Review of potential areas for global harmonization of risk assessment protocols for Food Contact Materials (FCMs)
Nerin Cristina, Alan R. Boobis, Kanungo Debarata, Dubail Sarah, Thomas Gude, Christian Kirchnawy, Knaup Bastian, Konrad Korzeniowski, Lacourt Charlene, Olivier Vitrac, Si Wang, T. Oldring Peter K.
Abstract
Food Contact Materials (FCMs) are produced and marketed worldwide global value in excess of 400.20 billion dollars. All FCMs have to be safe and guarantee the safety and security of food in contact with them.
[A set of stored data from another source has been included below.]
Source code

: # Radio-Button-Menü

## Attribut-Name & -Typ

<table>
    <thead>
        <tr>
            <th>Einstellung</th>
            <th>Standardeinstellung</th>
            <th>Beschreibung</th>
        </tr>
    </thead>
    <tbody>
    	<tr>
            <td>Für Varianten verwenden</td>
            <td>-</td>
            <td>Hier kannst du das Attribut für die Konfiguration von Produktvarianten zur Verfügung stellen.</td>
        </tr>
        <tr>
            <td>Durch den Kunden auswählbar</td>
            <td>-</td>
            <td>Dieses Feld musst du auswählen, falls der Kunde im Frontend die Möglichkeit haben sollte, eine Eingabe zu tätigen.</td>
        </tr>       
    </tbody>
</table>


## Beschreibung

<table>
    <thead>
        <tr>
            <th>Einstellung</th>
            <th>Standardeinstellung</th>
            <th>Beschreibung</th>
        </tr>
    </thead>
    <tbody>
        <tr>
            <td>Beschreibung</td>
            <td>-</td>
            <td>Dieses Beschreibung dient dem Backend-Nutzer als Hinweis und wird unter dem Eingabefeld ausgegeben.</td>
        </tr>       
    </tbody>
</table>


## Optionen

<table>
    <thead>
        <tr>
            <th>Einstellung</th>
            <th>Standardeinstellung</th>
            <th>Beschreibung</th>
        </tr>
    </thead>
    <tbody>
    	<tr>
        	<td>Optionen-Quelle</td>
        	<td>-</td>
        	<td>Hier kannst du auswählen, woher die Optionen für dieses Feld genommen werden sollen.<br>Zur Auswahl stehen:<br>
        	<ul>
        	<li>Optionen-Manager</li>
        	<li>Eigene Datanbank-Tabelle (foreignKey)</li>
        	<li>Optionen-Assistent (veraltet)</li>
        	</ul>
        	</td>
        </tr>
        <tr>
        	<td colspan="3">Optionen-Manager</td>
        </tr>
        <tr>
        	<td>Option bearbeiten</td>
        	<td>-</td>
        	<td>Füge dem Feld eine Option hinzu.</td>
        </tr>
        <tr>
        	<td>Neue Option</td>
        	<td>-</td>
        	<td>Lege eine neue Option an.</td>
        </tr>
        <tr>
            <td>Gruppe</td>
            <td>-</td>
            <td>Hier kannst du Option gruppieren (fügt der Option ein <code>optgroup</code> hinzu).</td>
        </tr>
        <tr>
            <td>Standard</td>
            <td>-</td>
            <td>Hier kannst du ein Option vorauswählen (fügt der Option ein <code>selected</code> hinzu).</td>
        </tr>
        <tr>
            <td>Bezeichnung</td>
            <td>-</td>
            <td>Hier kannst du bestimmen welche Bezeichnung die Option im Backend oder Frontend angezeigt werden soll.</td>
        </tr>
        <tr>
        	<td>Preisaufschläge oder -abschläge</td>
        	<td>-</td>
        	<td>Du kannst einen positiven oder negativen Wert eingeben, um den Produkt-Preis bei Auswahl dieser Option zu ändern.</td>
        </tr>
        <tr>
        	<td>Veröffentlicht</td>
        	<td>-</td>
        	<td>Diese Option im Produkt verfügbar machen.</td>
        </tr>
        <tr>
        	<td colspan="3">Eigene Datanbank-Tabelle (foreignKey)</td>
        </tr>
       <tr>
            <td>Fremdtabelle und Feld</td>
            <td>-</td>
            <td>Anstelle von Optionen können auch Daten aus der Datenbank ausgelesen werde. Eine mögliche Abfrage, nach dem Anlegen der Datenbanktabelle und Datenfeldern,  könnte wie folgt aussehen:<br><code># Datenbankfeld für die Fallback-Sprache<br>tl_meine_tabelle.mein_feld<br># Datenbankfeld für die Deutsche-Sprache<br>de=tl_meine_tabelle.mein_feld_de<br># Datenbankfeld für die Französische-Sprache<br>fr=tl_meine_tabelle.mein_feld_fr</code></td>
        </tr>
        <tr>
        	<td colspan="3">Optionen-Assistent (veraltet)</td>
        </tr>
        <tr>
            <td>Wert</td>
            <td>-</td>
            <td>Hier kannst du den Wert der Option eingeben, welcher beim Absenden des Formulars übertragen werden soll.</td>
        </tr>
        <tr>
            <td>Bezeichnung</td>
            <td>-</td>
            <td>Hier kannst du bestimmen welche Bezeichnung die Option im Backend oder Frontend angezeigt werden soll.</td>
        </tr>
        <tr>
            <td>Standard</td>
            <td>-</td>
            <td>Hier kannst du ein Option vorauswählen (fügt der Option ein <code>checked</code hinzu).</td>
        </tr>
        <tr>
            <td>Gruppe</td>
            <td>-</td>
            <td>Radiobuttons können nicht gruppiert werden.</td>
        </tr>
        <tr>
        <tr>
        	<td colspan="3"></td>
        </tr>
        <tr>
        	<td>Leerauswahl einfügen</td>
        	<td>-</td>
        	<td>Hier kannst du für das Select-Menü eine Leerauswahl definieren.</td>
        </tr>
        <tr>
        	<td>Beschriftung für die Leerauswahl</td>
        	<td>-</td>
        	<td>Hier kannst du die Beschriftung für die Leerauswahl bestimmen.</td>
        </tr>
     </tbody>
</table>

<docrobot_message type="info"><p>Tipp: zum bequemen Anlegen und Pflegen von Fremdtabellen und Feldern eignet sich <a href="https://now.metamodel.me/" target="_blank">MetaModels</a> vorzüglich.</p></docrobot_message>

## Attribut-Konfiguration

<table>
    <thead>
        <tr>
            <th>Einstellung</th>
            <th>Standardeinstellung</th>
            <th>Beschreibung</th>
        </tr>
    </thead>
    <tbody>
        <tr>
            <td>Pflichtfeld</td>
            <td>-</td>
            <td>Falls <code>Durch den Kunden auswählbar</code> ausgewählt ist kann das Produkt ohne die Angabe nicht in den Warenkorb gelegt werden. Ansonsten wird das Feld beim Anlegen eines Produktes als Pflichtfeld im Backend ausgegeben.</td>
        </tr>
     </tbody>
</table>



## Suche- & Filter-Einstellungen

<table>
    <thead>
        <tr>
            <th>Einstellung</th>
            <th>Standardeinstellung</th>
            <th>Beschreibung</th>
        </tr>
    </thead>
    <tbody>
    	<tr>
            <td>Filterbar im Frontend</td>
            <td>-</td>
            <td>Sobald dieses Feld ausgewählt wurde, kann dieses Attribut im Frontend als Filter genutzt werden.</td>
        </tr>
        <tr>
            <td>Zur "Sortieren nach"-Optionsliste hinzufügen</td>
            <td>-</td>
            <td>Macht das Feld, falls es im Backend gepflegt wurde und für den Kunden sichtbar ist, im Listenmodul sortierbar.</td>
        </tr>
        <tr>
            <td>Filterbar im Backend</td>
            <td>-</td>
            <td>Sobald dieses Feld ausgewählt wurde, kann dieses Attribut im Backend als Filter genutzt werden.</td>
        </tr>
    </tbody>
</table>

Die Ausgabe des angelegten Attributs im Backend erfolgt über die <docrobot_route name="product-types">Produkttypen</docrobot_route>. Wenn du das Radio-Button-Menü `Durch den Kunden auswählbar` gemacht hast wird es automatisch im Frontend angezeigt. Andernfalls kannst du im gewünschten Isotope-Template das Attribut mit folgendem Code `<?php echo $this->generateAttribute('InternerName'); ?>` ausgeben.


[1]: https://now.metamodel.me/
Specific regulations, which establish the rules for all materials, exist in different regions, which implies that the same material has to comply with different limits depending on the region in which it is distributed and marketed. This paper reviews differences and similarities between the FDA, EU, MERCOSUR, India, China, Japan and Thailand. Various areas essential for a risk assessment are compared. Requirements for testing substances or materials is an area where there are divergencies or commonalities. Harmonization of regulations and procedures is needed, as humans are the same, independently of where they live, and the substances released by the FCMs are the same. The same protocols and procedures are not applied worldwide, but the results are essential for the risk assessment of FCMs. Examining the approaches of different regions showed that there is room for harmonization in many areas, to obtain a more harmonized risk assessment and facilitate subsequent risk management. This review establishes the main areas of risk assessment of FCMs, compares the main regulations in different regions and discusses the essential areas that influence their global risk assessment and provides a guide to help to the development of the relevant research field and industry. Some examples and proposals for the main areas for harmonising risk assessment globally, are given. • Criteria for risk assessment in FDA, EU, Mercosur, India, China, Japan and Thailand are reviewed. • Hazard identification and characterization are discussed. • Exposure assessment and risk characterization are discussed. • Experimental data required for risk assessment are described. • Areas closer to risk assessment harmonization are highlighted.